A common question is “what is the difference between OpenLMI and a configuration management system like Puppet or Chef?” This is often asked with the implication that these are competitive approaches and you don’t need both. The two approaches are quite different, and actually complementary to each other.

OpenLMI is built on a model of interactive query, modify, and notify against a single system. It provides a standardized API for various subsystems, which will grow over time. OpenLMI also supports a variety of client applications and interfaces, including an API plus task focused scripting, CLI, and graphical interfaces.

Puppet, on the other hand, uses a special language to create recipes which put systems into a known configuration. Puppet is also idempotent, meaning that you can run the same configuration multiple times with the same result. With Puppet, you specify the outcome, and Puppet has the responsibility of getting there.

The difference between these approaches can be seen with some examples.

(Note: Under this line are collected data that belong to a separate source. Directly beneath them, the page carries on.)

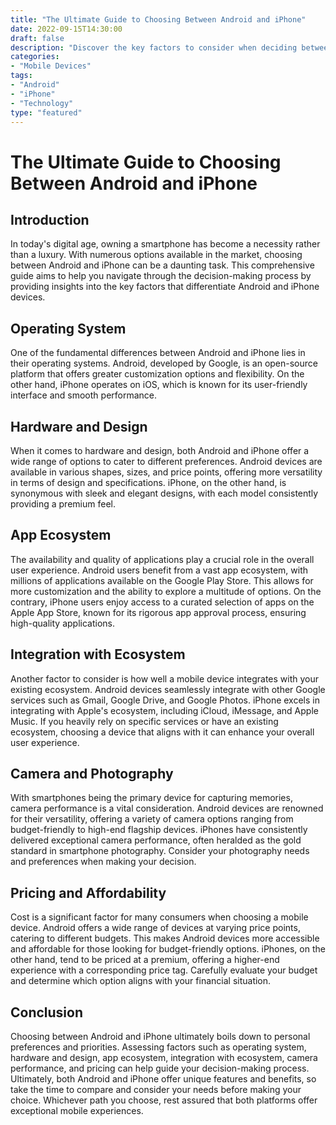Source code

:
 ```yaml
--- 
title: "The Ultimate Guide to Choosing Between Android and iPhone"
date: 2022-09-15T14:30:00 
draft: false 
description: "Discover the key factors to consider when deciding between Android and iPhone."
categories: 
- "Mobile Devices"
tags: 
- "Android"
- "iPhone"
- "Technology"
type: "featured" 
---
```


# The Ultimate Guide to Choosing Between Android and iPhone

## Introduction

In today's digital age, owning a smartphone has become a necessity rather than a luxury. With numerous options available in the market, choosing between Android and iPhone can be a daunting task. This comprehensive guide aims to help you navigate through the decision-making process by providing insights into the key factors that differentiate Android and iPhone devices.

## Operating System

One of the fundamental differences between Android and iPhone lies in their operating systems. Android, developed by Google, is an open-source platform that offers greater customization options and flexibility. On the other hand, iPhone operates on iOS, which is known for its user-friendly interface and smooth performance.

## Hardware and Design

When it comes to hardware and design, both Android and iPhone offer a wide range of options to cater to different preferences. Android devices are available in various shapes, sizes, and price points, offering more versatility in terms of design and specifications. iPhone, on the other hand, is synonymous with sleek and elegant designs, with each model consistently providing a premium feel.

## App Ecosystem

The availability and quality of applications play a crucial role in the overall user experience. Android users benefit from a vast app ecosystem, with millions of applications available on the Google Play Store. This allows for more customization and the ability to explore a multitude of options. On the contrary, iPhone users enjoy access to a curated selection of apps on the Apple App Store, known for its rigorous app approval process, ensuring high-quality applications.

## Integration with Ecosystem

Another factor to consider is how well a mobile device integrates with your existing ecosystem. Android devices seamlessly integrate with other Google services such as Gmail, Google Drive, and Google Photos. iPhone excels in integrating with Apple's ecosystem, including iCloud, iMessage, and Apple Music. If you heavily rely on specific services or have an existing ecosystem, choosing a device that aligns with it can enhance your overall user experience.

## Camera and Photography

With smartphones being the primary device for capturing memories, camera performance is a vital consideration. Android devices are renowned for their versatility, offering a variety of camera options ranging from budget-friendly to high-end flagship devices. iPhones have consistently delivered exceptional camera performance, often heralded as the gold standard in smartphone photography. Consider your photography needs and preferences when making your decision.

## Pricing and Affordability

Cost is a significant factor for many consumers when choosing a mobile device. Android offers a wide range of devices at varying price points, catering to different budgets. This makes Android devices more accessible and affordable for those looking for budget-friendly options. iPhones, on the other hand, tend to be priced at a premium, offering a higher-end experience with a corresponding price tag. Carefully evaluate your budget and determine which option aligns with your financial situation.

## Conclusion

Choosing between Android and iPhone ultimately boils down to personal preferences and priorities. Assessing factors such as operating system, hardware and design, app ecosystem, integration with ecosystem, camera performance, and pricing can help guide your decision-making process. Ultimately, both Android and iPhone offer unique features and benefits, so take the time to compare and consider your needs before making your choice. Whichever path you choose, rest assured that both platforms offer exceptional mobile experiences.
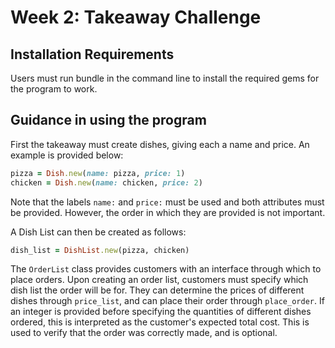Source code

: # Week 2: Takeaway Challenge

## Installation Requirements

Users must run bundle in the command line to install the required gems for the
program to work.

## Guidance in using the program

First the takeaway must create dishes, giving each a name
and price. An example is provided below:

```ruby
pizza = Dish.new(name: pizza, price: 1)
chicken = Dish.new(name: chicken, price: 2)
```

Note that the labels `name:` and `price:` must be used and both attributes must
be provided. However, the order in which they are provided is not important.

A Dish List can then be created as follows:

```ruby
dish_list = DishList.new(pizza, chicken)
```

The `OrderList` class provides customers with an interface through which to place
orders. Upon creating an order list, customers must specify which dish list the order
will be for. They can determine the prices of different dishes through `price_list`, and
can place their order through `place_order`. If an integer is provided before specifying
the quantities of different dishes ordered, this is interpreted as the customer's expected total
cost. This is used to verify that the order was correctly made, and is optional. 
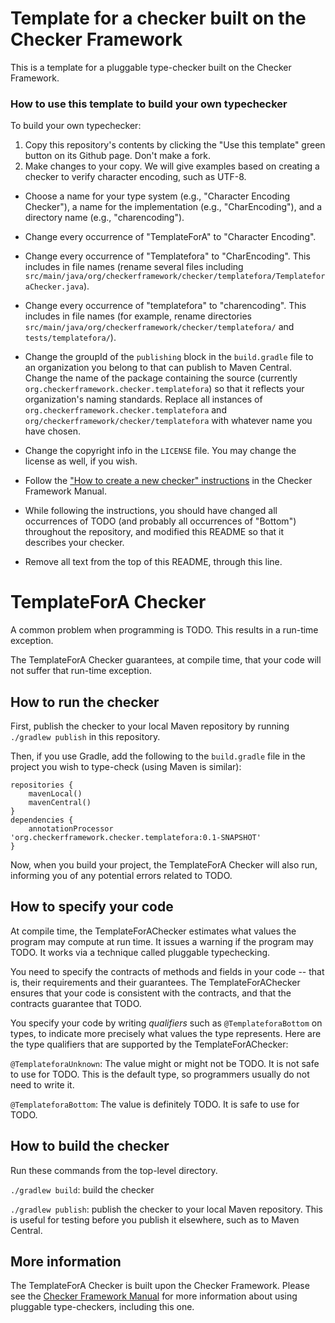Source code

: # Template for a checker built on the Checker Framework

This is a template for a pluggable type-checker built on the Checker Framework.

### How to use this template to build your own typechecker

To build your own typechecker:
1. Copy this repository's contents by clicking the
   "Use this template" green button on its Github page.  Don't make a fork.
2. Make changes to your copy.  We will give examples based on creating a
   checker to verify character encoding, such as UTF-8.

* Choose a name for your type system (e.g., "Character Encoding Checker"), a name for the implementation (e.g., "CharEncoding"), and a directory name (e.g., "charencoding").
* Change every occurrence of "TemplateForA" to "Character Encoding".
* Change every occurrence of "Templatefora" to "CharEncoding".
  This includes in file names (rename several files including
  `src/main/java/org/checkerframework/checker/templatefora/TemplateforaChecker.java`).
* Change every occurrence of "templatefora" to "charencoding".
  This includes in file names (for example, rename directories
  `src/main/java/org/checkerframework/checker/templatefora/` and `tests/templatefora/`).
* Change the groupId of the `publishing` block in the `build.gradle` file
  to an organization you belong to that can publish to Maven
  Central. Change the name of the package containing the source (currently
  `org.checkerframework.checker.templatefora`) so that it reflects your
  organization's naming standards. Replace all instances of `org.checkerframework.checker.templatefora` and
  `org/checkerframework/checker/templatefora` with whatever name you have chosen.
* Change the copyright info in the `LICENSE` file.  You may change the license as well, if you wish.
* Follow the ["How to create a new checker"
  instructions](https://checkerframework.org/manual/#creating-a-checker)
  in the Checker Framework Manual.

* While following the instructions, you should have changed all occurrences of TODO
  (and probably all occurrences of "Bottom") throughout the repository, and
  modified this README so that it describes your checker.

* Remove all text from the top of this README, through this line.


# TemplateForA Checker

A common problem when programming is TODO.
This results in a run-time exception.

The TemplateForA Checker guarantees, at compile time, that your code will
not suffer that run-time exception.


## How to run the checker

First, publish the checker to your local Maven repository by running
`./gradlew publish` in this repository.

Then, if you use Gradle, add the following to the `build.gradle` file in
the project you wish to type-check (using Maven is similar):

```
repositories {
    mavenLocal()
    mavenCentral()
}
dependencies {
    annotationProcessor 'org.checkerframework.checker.templatefora:0.1-SNAPSHOT'
}
```

Now, when you build your project, the TemplateForA Checker will also run,
informing you of any potential errors related to TODO.


## How to specify your code

At compile time, the TemplateForAChecker estimates what values the program
may compute at run time.  It issues a warning if the program may TODO.
It works via a technique called pluggable typechecking.

You need to specify the contracts of methods and fields in your code --
that is, their requirements and their guarantees.  The TemplateForAChecker
ensures that your code is consistent with the contracts, and that the
contracts guarantee that TODO.

You specify your code by writing *qualifiers* such as `@TemplateforaBottom`
on types, to indicate more precisely what values the type represents.
Here are the type qualifiers that are supported by the TemplateForAChecker:

`@TemplateforaUnknown`:
The value might or might not be TODO. It is not safe to use for TODO.
This is the default type, so programmers usually do not need to write it.

`@TemplateforaBottom`:
The value is definitely TODO. It is safe to use for TODO.


## How to build the checker

Run these commands from the top-level directory.

`./gradlew build`: build the checker

`./gradlew publish`: publish the checker to your local Maven repository.
This is useful for testing before you publish it elsewhere, such as to Maven Central.


## More information

The TemplateForA Checker is built upon the Checker Framework.  Please see
the [Checker Framework Manual](https://checkerframework.org/manual/) for
more information about using pluggable type-checkers, including this one.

Let’s assume that we are bringing up a new server. This new system has 9 disk drives, 4 NICs, and needs to be set up to use AD for authentication. Using OpenLMI, you can interactively enumerate all the drives on the system (including the one that contains the OS), identify the 8 that are available, partition them, combine them into a RAID 5, format them with XFS, and configure volume groups on them. You can then take the four NICs, configure them with IP, netmask, and dns, bond two of them together for performance, and set up VLANs. You can then add the software for AD support (realmd) and add the system to an AD domain.

Yes, you could perform most of these operations using Puppet. But you would need to know the details of the system configuration and create the appropriate recipe. If you have 10 or 100 identical systems, that would be the way to go. If you have 10 different servers with different configurations it is easier to set them up one at a time.

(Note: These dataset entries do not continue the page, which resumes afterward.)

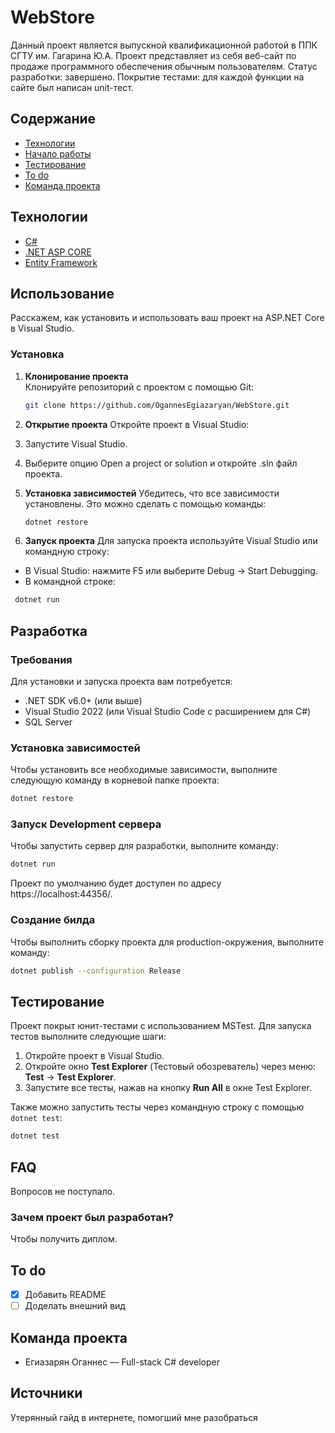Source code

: # WebStore
Данный проект является выпускной квалификационной работой в ППК СГТУ им. Гагарина Ю.А. Проект представляет из себя веб-сайт по продаже программного обеспечения обычным пользователям. Статус разработки: завершено. Покрытие тестами: для каждой функции на сайте был написан unit-тест.

## Содержание
- [Технологии](#технологии)
- [Начало работы](#начало-работы)
- [Тестирование](#тестирование)
- [To do](#to-do)
- [Команда проекта](#команда-проекта)

## Технологии
- [C#](https://learn.microsoft.com/en-us/dotnet/csharp/)
- [.NET ASP CORE](https://dotnet.microsoft.com/en-us/apps/aspnet)
- [Entity Framework](https://learn.microsoft.com/en-us/ef/)

## Использование
Расскажем, как установить и использовать ваш проект на ASP.NET Core в Visual Studio.

### Установка

1. **Клонирование проекта**  
   Клонируйте репозиторий с проектом с помощью Git:
   ```sh
   git clone https://github.com/OgannesEgiazaryan/WebStore.git
   ```
2. **Открытие проекта**
  Откройте проект в Visual Studio:

  1. Запустите Visual Studio.
  2. Выберите опцию Open a project or solution и откройте .sln файл проекта.

3. **Установка зависимостей**
  Убедитесь, что все зависимости установлены. Это можно сделать с помощью команды:
   ```sh
   dotnet restore
   ```

4. **Запуск проекта**
  Для запуска проекта используйте Visual Studio или командную строку:

  - В Visual Studio: нажмите F5 или выберите Debug -> Start Debugging.
  - В командной строке:
  ```sh
   dotnet run
  ```
## Разработка

### Требования
Для установки и запуска проекта вам потребуется:

- .NET SDK v6.0+ (или выше)
- Visual Studio 2022 (или Visual Studio Code с расширением для C#)
- SQL Server

### Установка зависимостей
Чтобы установить все необходимые зависимости, выполните следующую команду в корневой папке проекта:

```bash
dotnet restore
```

### Запуск Development сервера
Чтобы запустить сервер для разработки, выполните команду:
```sh
dotnet run
```
Проект по умолчанию будет доступен по адресу https://localhost:44356/.

### Создание билда
Чтобы выполнить сборку проекта для production-окружения, выполните команду:
```sh
dotnet publish --configuration Release
```

## Тестирование

Проект покрыт юнит-тестами с использованием MSTest. Для запуска тестов выполните следующие шаги:

1. Откройте проект в Visual Studio.
2. Откройте окно **Test Explorer** (Тестовый обозреватель) через меню: **Test** -> **Test Explorer**.
3. Запустите все тесты, нажав на кнопку **Run All** в окне Test Explorer.

Также можно запустить тесты через командную строку с помощью `dotnet test`:

```sh
dotnet test
```

## FAQ 
Вопросов не поступало.

### Зачем проект был разработан?
Чтобы получить диплом.

## To do
- [x] Добавить README
- [ ] Доделать внешний вид

## Команда проекта

- Егиазарян Оганнес — Full-stack C# developer

## Источники
Утерянный гайд в интернете, помогший мне разобраться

On the other hand, if you have 100 database servers and you want to protect them by disallowing incoming http traffic, it would make sense to create a Puppet recipe to configure the firewall to block incoming traffic on port 80 on all database servers. If you were using Puppet, you would probably have your entire firewall configuration in a Puppet recipe; you would modify this recipe with the desired changes and allow it to automatically propagate across all targeted systems.

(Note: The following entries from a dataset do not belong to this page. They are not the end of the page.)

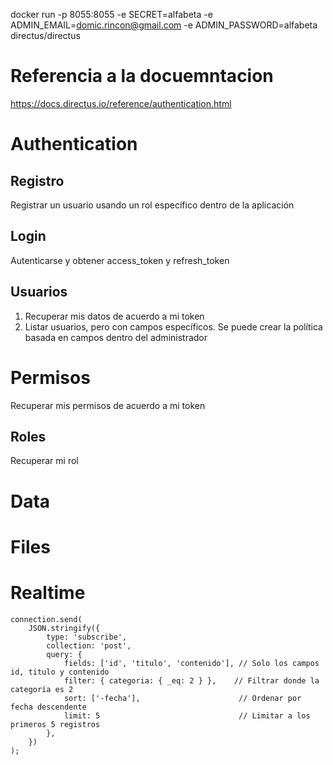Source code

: docker run -p 8055:8055 -e SECRET=alfabeta -e ADMIN_EMAIL=domic.rincon@gmail.com -e ADMIN_PASSWORD=alfabeta directus/directus

# Referencia a la docuemntacion
https://docs.directus.io/reference/authentication.html

# Authentication

## Registro
Registrar un usuario usando un rol específico dentro de la aplicación

## Login
Autenticarse y obtener access_token y refresh_token

## Usuarios
1. Recuperar mis datos de acuerdo a mi token
2. Listar usuarios, pero con campos específicos. Se puede crear la política basada en campos dentro del administrador

# Permisos
 Recuperar mis permisos de acuerdo a mi token

## Roles
Recuperar mi rol


# Data

# Files


# Realtime

```
connection.send(
    JSON.stringify({
        type: 'subscribe',
        collection: 'post',
        query: {
            fields: ['id', 'titulo', 'contenido'], // Solo los campos id, titulo y contenido
            filter: { categoria: { _eq: 2 } },    // Filtrar donde la categoría es 2
            sort: ['-fecha'],                      // Ordenar por fecha descendente
            limit: 5                               // Limitar a los primeros 5 registros
        },
    })
);
```

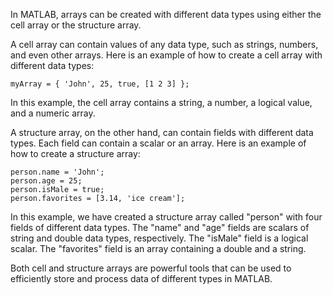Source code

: In MATLAB, arrays can be created with different data types using either the cell array or the structure array. 

A cell array can contain values of any data type, such as strings, numbers, and even other arrays. Here is an example of how to create a cell array with different data types:

```
myArray = { 'John', 25, true, [1 2 3] };
```

In this example, the cell array contains a string, a number, a logical value, and a numeric array.

A structure array, on the other hand, can contain fields with different data types. Each field can contain a scalar or an array. Here is an example of how to create a structure array:

```
person.name = 'John';
person.age = 25;
person.isMale = true;
person.favorites = [3.14, 'ice cream'];
```

In this example, we have created a structure array called "person" with four fields of different data types. The "name" and "age" fields are scalars of string and double data types, respectively. The "isMale" field is a logical scalar. The "favorites" field is an array containing a double and a string.

Both cell and structure arrays are powerful tools that can be used to efficiently store and process data of different types in MATLAB.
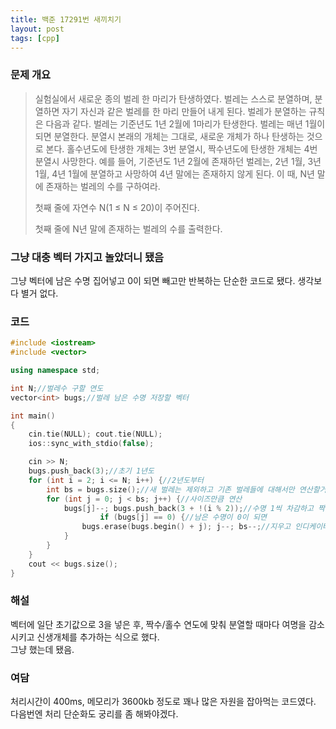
 ```yaml
---
title: 백준 17291번 새끼치기
layout: post
tags: [cpp]
---
```

### 문제 개요
> 실험실에서 새로운 종의 벌레 한 마리가 탄생하였다. 벌레는 스스로 분열하며, 분열하면 자기 자신과 같은 벌레를 한 마리 만들어 내게 된다. 벌레가 분열하는 규칙은 다음과 같다.
> 벌레는 기준년도 1년 2월에 1마리가 탄생한다.
> 벌레는 매년 1월이 되면 분열한다. 분열시 본래의 개체는 그대로, 새로운 개체가 하나 탄생하는 것으로 본다.
> 홀수년도에 탄생한 개체는 3번 분열시, 짝수년도에 탄생한 개체는 4번 분열시 사망한다.
> 예를 들어, 기준년도 1년 2월에 존재하던 벌레는, 2년 1월, 3년 1월, 4년 1월에 분열하고 사망하여 4년 말에는 존재하지 않게 된다. 이 때, N년 말에 존재하는 벌레의 수를 구하여라.
> 
> 첫째 줄에 자연수 N(1 ≤ N ≤ 20)이 주어진다.
> 
> 첫째 줄에 N년 말에 존재하는 벌레의 수를 출력한다.

### 그냥 대충 벡터 가지고 놀았더니 됐음
그냥 벡터에 남은 수명 집어넣고 0이 되면 빼고만 반복하는 단순한 코드로 됐다. 생각보다 별거 없다.
### 코드
```c++
#include <iostream>
#include <vector>	

using namespace std;

int N;//벌레수 구할 연도
vector<int> bugs;//벌레 남은 수명 저장할 벡터

int main()
{
	cin.tie(NULL); cout.tie(NULL);
	ios::sync_with_stdio(false);

	cin >> N;
	bugs.push_back(3);//초기 1년도
	for (int i = 2; i <= N; i++) {//2년도부터
		int bs = bugs.size();//새 벌레는 제외하고 기존 벌레들에 대해서만 연산할거라 분열 전 사이즈를 변수로 받음
		for (int j = 0; j < bs; j++) {//사이즈만큼 연산
			bugs[j]--; bugs.push_back(3 + !(i % 2));//수명 1씩 차감하고 짝수년도일때 4, 홀수년도일때 3의 수명이 남은 벌레를 추가
            		if (bugs[j] == 0) {//남은 수명이 0이 되면
				bugs.erase(bugs.begin() + j); j--; bs--;//지우고 인디케이터사이즈 조정
			}
		}
	}
	cout << bugs.size();
}
```
### 해설
벡터에 일단 초기값으로 3을 넣은 후, 짝수/홀수 연도에 맞춰 분열할 때마다 여명을 감소시키고 신생개체를 추가하는 식으로 했다.  
그냥 했는데 됐음.
### 여담
처리시간이 400ms, 메모리가 3600kb 정도로 꽤나 많은 자원을 잡아먹는 코드였다.  
다음번엔 처리 단순화도 궁리를 좀 해봐야겠다.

You could also do the firewall changes in OpenLMI by creating a script in lmishell to change the firewall rules and remotely running this OpenLMI script against all the database servers.

It should be possible to combine Puppet and OpenLMI. The core of OpenLMI is a set of agents which operate on the managed systems and present a standard interface. Puppet requires agents on the managed systems to make changes. We aren’t aware of anything that would prevent you from writing Puppet agents which call the OpenLMI agents to do the actual work; this would give you the best of both worlds.

About Russell Doty

A technology strategist and product manager at Red Hat, working on the next generation of open source systems.
This entry was posted in System Management. Bookmark the permalink.

4 Responses to OpenLMI vs. Puppet

  1. devops says:

    its very similar . I dont understand why we need both technologies
    you can discover all in puppet code .

    here is one of the obvious overlaps :

    LMI:
    firewall-cmd –add-port 5989/tcp

    PUPPET:
    http://sysadmincasts.com/episodes/18-managing-iptables-with-puppet

  2. Russ Doty says:

    The difference is that OpenLMI is intended to provide a standardized remote API for querying, monitoring and updating systems – it is designed to interact with a system. Think of it as a library of system management commands.

    Puppet (and Chef and other systems) are designed to put a system into a specified state. Basically, you define what you want the end state to be and Puppet does it.

    Puppet depends on modules, usually scripts, to make changes to a system. There is considerable variation on how these scripts work.

    So, the interaction and use models are quite different. An interesting topic to explore is if the standardized libraries supplied by OpenLMI can be called by Puppet, potentially improving the way Puppet interacts with target systems.

  3. silviu d says:

    Hi,

    Would you classify OpenLMI as orchestration on steroids ?
    Something that could compare with SaltStack for example.

    thanks!

    • Russ Doty says:

      Hmm, good question.
      The OpenLMI Providers basically give you a remote callable library to query and manipulate a server.
      Client side tools, notably LMIShell, can be used to implement orchestration.
      The way I look at it, OpenLMI provides a foundation that can be used for orchestration, but doesn’t actually provide orchestration capabilities itself. What do you think?
      And, of course, exactly what do you mean by orchestration?